By Emil Danielyan
The Armenian authorities have formally legalized activities of the Jehovah’s Witnesses religious organization after years of criticism and pressure from international human rights groups, it emerged on Tuesday.
Hrach Keshishian, head of the Armenia branch of the U.S.-based Christian sect, said the Ministry of Justice notified him on Monday about its inclusion on the state registry of commercial, religious and other non-governmental organizations. “We received yesterday a certificate of the organization’s official registration,” he told RFE/RL.
The move, anticipated ever since Armenia’s accession to the Council of Europe nearly four years ago, came just seven months after the rejection of yet another registration application filed by Jehovah’s Witnesses. The authorities said at the time that its statutes and “forms of preaching” are still not in conformity with Armenia’s law on religious organizations.
Keshishian said the religious group, viewed with suspicion by many Armenians, made largely editorial changes to the statutes before again filing for registration last month. He was quite reserved about the ground-breaking event’s practical impact on Jehovah’s Witnesses.
“Nobody has so far tried to disrupt our indoor gatherings,” he said. “In that sense, the registration will not change much. Our gatherings will continue the way they have been held in the past.”
Successive Armenian governments’ reluctance to legalize the sect was motivated by a perceived threat posed to the quasi-official Armenian Apostolic Church and, more importantly, its opposition to compulsory military service. The latter obstacle was supposed to be removed with the entry into force last July of a new law that gives young Armenian men an alternative to the two-year duty.
Those of them who do not want to serve in the armed forces on religious or other grounds can now spend three-and-a-half years performing civilian duties outside Armenian army units. Up to 20 Jehovah’s Witnesses have already enlisted for the new service, Keshishian said.
The Council of Europe as well as other Western watchdogs have repeatedly condemned the imprisonment of male members of Jehovah’s Witnesses refusing military service. The practice, it appears, is continuing despite the passage of the law on the alternative service late last year. It was one of Armenia’s key commitments to the Council of Europe.
According to Keshishian, ten Jehovah’s Witnesses are currently serving prison sentences ranging from 18 months to two years for draft evasion, while four others are under pre-trial arrest on the same charges. He said two of the men were convicted and jailed by courts as recently as last week.

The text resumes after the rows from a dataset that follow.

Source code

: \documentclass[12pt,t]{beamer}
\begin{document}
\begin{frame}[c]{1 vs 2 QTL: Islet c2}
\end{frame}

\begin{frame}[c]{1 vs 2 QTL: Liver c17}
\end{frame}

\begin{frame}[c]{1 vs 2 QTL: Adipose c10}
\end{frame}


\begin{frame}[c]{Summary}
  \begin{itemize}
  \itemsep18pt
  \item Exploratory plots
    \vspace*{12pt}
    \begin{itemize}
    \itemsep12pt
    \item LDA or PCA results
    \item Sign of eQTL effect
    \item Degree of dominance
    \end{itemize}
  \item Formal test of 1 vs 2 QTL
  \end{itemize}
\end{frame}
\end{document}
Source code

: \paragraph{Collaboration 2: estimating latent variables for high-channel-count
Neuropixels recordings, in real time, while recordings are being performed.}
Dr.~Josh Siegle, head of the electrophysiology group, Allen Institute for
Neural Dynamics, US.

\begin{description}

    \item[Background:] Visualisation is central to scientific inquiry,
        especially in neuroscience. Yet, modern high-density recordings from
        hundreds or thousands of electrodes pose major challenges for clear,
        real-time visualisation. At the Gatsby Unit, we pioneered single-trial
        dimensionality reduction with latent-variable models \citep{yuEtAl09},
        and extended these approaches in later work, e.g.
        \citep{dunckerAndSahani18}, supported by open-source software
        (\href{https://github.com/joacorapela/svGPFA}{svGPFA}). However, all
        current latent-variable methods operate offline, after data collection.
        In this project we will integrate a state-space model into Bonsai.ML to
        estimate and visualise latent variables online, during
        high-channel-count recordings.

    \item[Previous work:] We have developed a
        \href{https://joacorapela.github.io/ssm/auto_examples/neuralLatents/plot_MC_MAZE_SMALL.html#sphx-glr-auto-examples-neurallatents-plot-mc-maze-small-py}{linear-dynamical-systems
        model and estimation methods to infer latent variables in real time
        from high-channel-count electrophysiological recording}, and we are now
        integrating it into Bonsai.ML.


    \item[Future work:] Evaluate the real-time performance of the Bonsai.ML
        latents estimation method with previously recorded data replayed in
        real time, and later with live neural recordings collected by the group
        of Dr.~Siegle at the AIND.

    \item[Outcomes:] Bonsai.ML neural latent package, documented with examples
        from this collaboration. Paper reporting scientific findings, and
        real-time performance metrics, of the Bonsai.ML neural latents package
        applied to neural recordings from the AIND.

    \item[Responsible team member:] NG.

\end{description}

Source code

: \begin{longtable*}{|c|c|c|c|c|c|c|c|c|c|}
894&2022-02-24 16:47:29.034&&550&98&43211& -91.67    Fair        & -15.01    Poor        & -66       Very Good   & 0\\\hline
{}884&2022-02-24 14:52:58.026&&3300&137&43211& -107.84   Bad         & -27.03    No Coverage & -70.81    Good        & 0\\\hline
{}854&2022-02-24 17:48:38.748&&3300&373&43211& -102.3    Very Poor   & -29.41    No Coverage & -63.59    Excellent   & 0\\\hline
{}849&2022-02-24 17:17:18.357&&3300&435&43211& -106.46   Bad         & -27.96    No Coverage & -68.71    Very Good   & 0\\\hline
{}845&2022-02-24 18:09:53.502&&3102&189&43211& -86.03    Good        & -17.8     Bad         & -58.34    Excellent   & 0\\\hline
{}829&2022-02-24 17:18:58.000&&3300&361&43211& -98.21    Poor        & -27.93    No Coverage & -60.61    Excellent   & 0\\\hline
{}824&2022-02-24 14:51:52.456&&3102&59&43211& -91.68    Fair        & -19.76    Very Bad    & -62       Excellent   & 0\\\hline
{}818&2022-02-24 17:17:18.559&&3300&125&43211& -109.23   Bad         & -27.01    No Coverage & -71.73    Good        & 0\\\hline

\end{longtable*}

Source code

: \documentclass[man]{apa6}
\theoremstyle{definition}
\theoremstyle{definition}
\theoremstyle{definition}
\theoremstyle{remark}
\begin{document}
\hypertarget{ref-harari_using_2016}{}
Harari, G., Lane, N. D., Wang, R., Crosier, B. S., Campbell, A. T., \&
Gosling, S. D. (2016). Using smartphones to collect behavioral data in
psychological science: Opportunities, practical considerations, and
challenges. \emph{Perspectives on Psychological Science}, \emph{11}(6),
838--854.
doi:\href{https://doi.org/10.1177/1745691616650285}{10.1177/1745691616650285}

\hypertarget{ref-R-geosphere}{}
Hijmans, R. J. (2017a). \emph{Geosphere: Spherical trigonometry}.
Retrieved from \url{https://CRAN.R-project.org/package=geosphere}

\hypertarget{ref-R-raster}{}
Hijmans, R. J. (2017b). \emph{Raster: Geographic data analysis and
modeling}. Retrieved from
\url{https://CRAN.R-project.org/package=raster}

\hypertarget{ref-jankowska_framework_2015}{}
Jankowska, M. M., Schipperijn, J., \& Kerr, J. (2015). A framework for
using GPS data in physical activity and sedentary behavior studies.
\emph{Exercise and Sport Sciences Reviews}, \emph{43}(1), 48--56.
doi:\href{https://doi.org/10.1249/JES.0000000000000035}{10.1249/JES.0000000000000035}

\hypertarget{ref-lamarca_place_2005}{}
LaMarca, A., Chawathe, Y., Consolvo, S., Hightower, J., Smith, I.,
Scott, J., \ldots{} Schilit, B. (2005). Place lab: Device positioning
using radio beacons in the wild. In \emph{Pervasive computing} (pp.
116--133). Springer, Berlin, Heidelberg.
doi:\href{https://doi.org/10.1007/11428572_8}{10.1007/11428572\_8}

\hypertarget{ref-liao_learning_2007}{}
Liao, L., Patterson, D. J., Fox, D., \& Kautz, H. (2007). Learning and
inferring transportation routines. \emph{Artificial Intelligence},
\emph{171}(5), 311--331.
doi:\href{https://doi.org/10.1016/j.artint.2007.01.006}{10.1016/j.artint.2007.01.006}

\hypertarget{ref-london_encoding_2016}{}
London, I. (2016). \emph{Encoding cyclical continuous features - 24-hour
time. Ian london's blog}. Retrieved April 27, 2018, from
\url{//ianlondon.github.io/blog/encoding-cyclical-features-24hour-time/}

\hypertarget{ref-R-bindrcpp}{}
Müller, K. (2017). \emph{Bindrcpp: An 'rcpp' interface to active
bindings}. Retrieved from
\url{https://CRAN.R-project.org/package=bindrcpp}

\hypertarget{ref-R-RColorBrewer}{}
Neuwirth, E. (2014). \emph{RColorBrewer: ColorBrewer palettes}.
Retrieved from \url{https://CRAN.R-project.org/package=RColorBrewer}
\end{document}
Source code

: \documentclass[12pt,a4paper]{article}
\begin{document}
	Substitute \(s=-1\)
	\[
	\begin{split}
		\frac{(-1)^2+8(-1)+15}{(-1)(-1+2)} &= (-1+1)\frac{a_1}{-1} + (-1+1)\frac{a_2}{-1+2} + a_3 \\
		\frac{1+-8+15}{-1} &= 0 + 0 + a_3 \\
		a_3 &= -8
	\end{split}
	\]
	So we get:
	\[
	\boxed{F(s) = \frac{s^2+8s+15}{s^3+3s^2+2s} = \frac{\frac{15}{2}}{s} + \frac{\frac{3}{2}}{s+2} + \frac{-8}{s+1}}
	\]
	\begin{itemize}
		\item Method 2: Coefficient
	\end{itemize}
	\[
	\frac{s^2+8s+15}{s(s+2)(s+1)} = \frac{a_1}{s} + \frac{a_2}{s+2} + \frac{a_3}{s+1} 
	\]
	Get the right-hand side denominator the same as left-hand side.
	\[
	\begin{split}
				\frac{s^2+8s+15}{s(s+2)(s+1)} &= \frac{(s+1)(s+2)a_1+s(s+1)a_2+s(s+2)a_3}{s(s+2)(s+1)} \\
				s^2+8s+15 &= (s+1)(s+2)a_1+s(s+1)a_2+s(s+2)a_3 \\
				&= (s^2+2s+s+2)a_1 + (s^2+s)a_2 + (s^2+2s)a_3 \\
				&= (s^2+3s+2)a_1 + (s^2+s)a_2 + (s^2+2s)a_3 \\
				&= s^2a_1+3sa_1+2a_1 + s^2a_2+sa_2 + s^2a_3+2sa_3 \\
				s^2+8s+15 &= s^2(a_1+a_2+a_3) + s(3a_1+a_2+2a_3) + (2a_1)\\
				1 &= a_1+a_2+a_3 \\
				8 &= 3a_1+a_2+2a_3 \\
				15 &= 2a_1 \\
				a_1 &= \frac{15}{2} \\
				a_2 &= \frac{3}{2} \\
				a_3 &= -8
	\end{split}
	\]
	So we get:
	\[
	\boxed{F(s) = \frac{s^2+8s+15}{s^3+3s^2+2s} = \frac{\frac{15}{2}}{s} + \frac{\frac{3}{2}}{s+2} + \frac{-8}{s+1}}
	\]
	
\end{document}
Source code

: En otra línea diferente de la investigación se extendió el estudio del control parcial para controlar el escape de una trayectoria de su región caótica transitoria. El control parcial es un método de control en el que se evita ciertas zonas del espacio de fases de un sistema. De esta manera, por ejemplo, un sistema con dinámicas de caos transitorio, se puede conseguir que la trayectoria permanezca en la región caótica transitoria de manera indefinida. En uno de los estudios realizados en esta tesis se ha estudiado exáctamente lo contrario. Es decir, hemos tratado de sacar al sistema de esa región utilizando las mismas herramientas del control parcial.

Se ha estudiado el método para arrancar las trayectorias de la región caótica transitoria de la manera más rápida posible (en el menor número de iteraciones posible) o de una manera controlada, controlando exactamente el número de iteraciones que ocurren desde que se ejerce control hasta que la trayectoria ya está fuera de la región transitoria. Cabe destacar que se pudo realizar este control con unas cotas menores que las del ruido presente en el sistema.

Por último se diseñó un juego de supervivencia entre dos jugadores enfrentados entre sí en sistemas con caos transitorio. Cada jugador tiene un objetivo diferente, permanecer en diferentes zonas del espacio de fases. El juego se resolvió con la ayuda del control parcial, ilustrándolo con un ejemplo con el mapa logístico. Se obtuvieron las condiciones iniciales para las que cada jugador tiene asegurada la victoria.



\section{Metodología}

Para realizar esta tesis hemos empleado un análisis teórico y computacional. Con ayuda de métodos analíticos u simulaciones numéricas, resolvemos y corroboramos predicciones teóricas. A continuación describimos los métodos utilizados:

Keshishian added that the new detainees are refusing even the alternative service because “they don’t know what they would have to do and where they would have to go.” “Nobody is explaining that to them. This seems to be done deliberately to cause young men to panic,” he claimed.
“For example, a young man may hear such a thing [from military officials]: ‘We’ll send you to a psychiatric clinic so that you either turn mentally ill people into Jehovah’s Witnesses or yourself become insane.”